### Records for this task ###

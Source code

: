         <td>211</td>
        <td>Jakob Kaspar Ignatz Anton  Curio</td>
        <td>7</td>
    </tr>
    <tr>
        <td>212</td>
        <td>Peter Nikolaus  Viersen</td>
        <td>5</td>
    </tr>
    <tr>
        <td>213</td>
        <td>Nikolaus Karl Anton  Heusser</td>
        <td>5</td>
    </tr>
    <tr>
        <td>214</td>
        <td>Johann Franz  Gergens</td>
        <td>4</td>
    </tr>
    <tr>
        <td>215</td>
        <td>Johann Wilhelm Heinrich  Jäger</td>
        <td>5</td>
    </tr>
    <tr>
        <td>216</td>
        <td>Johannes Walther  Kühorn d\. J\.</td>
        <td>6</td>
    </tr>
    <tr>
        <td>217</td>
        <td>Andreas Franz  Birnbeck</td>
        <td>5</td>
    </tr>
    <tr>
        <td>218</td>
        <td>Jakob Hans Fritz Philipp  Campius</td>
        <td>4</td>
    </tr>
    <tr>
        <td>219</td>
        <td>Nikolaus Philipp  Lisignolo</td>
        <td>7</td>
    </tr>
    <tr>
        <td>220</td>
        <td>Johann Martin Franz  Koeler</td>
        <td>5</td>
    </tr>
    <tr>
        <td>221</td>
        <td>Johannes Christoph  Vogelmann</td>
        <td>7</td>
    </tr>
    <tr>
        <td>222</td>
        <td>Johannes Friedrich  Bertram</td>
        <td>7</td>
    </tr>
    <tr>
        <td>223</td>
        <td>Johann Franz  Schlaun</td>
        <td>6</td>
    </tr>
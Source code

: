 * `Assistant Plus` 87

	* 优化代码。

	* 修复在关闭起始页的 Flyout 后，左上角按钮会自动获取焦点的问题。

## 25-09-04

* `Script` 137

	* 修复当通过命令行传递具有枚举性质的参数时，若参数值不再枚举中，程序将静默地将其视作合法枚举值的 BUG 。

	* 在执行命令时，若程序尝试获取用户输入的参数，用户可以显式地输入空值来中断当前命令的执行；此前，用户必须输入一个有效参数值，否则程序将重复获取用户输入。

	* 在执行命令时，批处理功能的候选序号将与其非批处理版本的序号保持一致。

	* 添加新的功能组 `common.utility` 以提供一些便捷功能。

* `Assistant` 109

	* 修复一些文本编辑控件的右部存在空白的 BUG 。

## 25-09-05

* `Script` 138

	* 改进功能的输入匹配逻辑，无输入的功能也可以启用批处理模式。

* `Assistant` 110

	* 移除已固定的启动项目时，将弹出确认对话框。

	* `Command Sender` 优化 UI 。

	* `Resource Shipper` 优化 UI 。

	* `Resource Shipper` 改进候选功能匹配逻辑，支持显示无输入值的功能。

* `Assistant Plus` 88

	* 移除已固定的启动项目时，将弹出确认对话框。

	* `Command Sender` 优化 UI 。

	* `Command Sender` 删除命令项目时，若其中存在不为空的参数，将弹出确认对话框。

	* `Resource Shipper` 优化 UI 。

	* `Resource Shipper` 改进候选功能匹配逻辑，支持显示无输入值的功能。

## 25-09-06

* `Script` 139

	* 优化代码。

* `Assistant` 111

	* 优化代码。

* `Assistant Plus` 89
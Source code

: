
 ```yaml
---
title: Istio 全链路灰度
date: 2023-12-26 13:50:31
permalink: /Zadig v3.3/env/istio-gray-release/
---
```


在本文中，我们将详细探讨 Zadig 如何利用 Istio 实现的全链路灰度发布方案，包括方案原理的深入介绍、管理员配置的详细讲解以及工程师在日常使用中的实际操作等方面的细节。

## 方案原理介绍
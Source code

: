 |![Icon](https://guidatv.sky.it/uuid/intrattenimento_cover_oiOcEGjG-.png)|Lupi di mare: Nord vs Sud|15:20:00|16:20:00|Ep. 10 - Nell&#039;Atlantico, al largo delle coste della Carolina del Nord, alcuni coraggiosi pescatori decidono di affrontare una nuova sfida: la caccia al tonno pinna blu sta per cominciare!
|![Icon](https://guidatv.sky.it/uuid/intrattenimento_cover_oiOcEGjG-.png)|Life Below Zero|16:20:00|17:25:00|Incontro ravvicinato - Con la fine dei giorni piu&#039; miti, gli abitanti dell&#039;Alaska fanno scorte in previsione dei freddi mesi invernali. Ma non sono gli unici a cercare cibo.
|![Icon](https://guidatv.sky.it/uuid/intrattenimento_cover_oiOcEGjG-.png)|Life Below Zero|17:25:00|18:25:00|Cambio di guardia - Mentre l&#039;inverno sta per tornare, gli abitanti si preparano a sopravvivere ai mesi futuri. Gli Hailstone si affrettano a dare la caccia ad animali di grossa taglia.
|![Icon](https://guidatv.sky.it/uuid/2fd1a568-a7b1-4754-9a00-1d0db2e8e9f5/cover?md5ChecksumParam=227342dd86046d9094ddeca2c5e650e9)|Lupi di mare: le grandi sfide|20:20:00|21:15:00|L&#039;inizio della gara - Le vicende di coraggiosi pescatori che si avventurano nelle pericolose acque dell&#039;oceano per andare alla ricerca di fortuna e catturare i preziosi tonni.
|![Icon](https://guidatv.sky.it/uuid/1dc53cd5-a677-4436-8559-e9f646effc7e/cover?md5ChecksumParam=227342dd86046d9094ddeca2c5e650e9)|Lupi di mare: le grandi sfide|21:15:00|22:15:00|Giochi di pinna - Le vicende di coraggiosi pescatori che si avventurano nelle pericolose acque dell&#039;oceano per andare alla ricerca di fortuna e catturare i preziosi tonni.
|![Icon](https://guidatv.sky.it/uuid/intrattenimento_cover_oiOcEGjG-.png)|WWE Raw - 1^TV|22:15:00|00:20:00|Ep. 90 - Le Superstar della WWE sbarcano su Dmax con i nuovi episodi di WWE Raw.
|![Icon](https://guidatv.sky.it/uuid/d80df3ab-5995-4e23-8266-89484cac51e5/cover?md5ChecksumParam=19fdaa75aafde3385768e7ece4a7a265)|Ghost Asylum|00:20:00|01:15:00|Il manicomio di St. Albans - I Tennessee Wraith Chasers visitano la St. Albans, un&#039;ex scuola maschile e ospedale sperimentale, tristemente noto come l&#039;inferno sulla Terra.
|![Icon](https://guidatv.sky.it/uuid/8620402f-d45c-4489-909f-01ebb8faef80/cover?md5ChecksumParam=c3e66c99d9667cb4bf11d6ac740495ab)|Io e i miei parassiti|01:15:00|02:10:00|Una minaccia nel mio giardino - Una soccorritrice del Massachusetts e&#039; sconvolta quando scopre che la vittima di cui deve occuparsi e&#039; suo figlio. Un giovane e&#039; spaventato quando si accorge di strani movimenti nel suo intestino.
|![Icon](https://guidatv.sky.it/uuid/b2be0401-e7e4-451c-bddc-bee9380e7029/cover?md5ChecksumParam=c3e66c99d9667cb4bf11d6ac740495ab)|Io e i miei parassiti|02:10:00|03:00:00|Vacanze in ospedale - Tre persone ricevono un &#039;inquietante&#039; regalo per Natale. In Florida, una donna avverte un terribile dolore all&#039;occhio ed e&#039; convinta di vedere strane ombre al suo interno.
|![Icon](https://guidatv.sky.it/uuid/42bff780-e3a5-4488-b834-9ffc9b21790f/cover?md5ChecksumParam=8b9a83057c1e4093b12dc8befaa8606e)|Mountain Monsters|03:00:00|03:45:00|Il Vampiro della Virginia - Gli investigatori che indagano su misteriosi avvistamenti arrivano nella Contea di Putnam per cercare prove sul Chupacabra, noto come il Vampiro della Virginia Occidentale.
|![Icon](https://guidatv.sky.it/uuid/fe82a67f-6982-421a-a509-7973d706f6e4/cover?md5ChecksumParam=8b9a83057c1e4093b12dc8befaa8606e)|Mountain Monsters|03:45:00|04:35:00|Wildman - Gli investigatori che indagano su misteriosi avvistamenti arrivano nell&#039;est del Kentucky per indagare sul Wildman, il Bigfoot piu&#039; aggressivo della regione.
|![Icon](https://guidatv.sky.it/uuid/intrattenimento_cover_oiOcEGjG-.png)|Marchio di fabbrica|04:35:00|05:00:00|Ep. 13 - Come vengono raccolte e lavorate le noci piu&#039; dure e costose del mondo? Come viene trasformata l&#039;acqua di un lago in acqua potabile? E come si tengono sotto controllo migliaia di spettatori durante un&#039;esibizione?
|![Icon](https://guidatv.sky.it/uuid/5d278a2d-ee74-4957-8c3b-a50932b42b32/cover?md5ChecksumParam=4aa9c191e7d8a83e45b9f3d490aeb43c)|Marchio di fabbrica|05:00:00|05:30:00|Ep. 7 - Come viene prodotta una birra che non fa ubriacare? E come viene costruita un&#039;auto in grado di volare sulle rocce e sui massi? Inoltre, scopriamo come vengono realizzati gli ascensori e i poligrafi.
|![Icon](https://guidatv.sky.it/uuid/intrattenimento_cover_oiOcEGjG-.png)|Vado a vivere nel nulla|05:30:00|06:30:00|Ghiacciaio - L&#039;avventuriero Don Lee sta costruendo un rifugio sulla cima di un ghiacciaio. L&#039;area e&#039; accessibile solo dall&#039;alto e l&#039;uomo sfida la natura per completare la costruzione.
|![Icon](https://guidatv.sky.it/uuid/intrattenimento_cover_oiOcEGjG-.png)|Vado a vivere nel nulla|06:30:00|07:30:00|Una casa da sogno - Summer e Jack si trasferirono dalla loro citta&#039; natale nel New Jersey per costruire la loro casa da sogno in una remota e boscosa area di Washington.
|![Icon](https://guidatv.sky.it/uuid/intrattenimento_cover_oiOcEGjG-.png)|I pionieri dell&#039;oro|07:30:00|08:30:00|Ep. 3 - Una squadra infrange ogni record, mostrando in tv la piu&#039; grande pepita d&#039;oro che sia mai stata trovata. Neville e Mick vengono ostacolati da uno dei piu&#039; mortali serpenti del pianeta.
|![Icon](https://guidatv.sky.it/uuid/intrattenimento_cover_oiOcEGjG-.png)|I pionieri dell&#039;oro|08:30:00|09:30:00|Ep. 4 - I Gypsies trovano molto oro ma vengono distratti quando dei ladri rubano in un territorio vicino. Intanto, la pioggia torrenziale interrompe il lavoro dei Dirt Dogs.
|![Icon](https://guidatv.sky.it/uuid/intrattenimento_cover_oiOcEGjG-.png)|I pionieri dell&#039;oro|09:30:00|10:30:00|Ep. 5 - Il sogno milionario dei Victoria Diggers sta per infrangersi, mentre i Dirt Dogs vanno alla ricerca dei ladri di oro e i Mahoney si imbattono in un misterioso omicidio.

###

**Assigned task**.
Report how many lines in the listing above include the word "pinna". Give nothing but the number.

**Reply to the task**.
2